When your programs contain mistakes, compiling them in the shell can
result in large numbers of error messages scrolling by faster than you
can read them. For this reason, I find it best to compile from within
the emacs
editor.
Example 7.3. Try This:
Get into emacs
and call up one of the
“hello” programs from the prior section.
Change it so that it contains one or more syntax errors, and
save this file.
Now give the emacs
command: M-x
compile
. At the bottom of the screen, you will
be asked for the compile command. If the suggested
command is not what you want (it won't be, until you
learn to use make
to manage your program
compilations), then type in the proper command just as
if you were typing it into the
shell.
emacs
will invoke the compiler,
showing its output in a window. Figure 7.3, “Compiling a program in
emacs, with syntax errors” shows a typical emacs session
after such a compilation.
In this case, there should be one or more error
messages. The emacs
next-error command (C-x
`
) will move you to the source code location of
the first error. Each subsequent use of C-x
`
will move you to the next error location in
turn, until all the reported error messages have been
dealt with.
Use this command to step through the errors.[42]
vim
(“vi improved”) is an reasonable alternative to emacs
on many
Unix systems. It provides
syntax-highlighting editor, can launch the compiler and will display
the error messages, synchronized with the source code
(Figure 7.4, “The vim (vi improved) editor”). It provides no interface to the debugger, however.

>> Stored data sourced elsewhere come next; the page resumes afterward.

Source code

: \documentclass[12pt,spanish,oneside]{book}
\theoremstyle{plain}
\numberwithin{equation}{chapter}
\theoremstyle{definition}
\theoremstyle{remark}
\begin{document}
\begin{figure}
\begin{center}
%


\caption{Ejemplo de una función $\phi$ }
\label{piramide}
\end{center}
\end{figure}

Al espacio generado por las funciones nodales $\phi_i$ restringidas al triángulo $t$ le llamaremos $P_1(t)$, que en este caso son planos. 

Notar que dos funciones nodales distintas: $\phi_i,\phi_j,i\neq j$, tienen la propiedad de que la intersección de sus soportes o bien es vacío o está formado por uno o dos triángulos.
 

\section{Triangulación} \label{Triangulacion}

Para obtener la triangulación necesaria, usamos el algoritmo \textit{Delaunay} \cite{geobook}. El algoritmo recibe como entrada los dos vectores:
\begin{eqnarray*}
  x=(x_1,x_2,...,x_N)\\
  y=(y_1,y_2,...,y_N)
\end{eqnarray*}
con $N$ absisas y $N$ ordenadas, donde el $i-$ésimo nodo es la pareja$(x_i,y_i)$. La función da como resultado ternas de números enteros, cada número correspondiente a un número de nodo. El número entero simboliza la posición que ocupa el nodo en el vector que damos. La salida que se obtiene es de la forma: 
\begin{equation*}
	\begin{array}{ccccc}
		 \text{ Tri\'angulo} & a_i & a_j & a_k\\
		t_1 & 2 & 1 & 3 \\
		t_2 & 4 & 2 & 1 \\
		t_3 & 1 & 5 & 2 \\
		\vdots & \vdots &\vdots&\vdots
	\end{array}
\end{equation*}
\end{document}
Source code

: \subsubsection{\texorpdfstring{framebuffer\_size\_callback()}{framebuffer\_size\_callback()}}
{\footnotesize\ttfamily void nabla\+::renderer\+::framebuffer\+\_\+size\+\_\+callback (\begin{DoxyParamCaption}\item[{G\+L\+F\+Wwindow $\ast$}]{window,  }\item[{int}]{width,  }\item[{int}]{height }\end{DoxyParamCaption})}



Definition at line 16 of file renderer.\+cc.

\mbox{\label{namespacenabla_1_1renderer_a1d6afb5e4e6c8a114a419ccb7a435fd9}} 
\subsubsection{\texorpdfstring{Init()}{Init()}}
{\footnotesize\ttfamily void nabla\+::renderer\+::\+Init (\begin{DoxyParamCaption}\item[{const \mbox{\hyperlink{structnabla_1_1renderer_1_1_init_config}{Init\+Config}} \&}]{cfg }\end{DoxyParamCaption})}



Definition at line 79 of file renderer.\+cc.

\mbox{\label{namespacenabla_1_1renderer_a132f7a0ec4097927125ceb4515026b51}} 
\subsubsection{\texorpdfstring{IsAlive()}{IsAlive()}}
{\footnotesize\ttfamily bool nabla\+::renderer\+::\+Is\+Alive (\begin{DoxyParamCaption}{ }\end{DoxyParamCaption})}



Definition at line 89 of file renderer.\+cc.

To learn the basics of running vim, give the command vimtutor
.
After you worked through the basics, cd into a directory where you
have a C++ program and a makefile, and load one of the source files
(e.g., vim foo.cpp
). The command “
:make
” (including the
leading colon “:”) will run the
make
program to attempt compilation. If you have errors, the
command :cc
will display the first one, :cn
moves you to the
next error, and :cp
moves you to the previous one.
[42] Note carefully that the second
character in the C-x `
command is the
“backwards” apostrophe, not the regular
one.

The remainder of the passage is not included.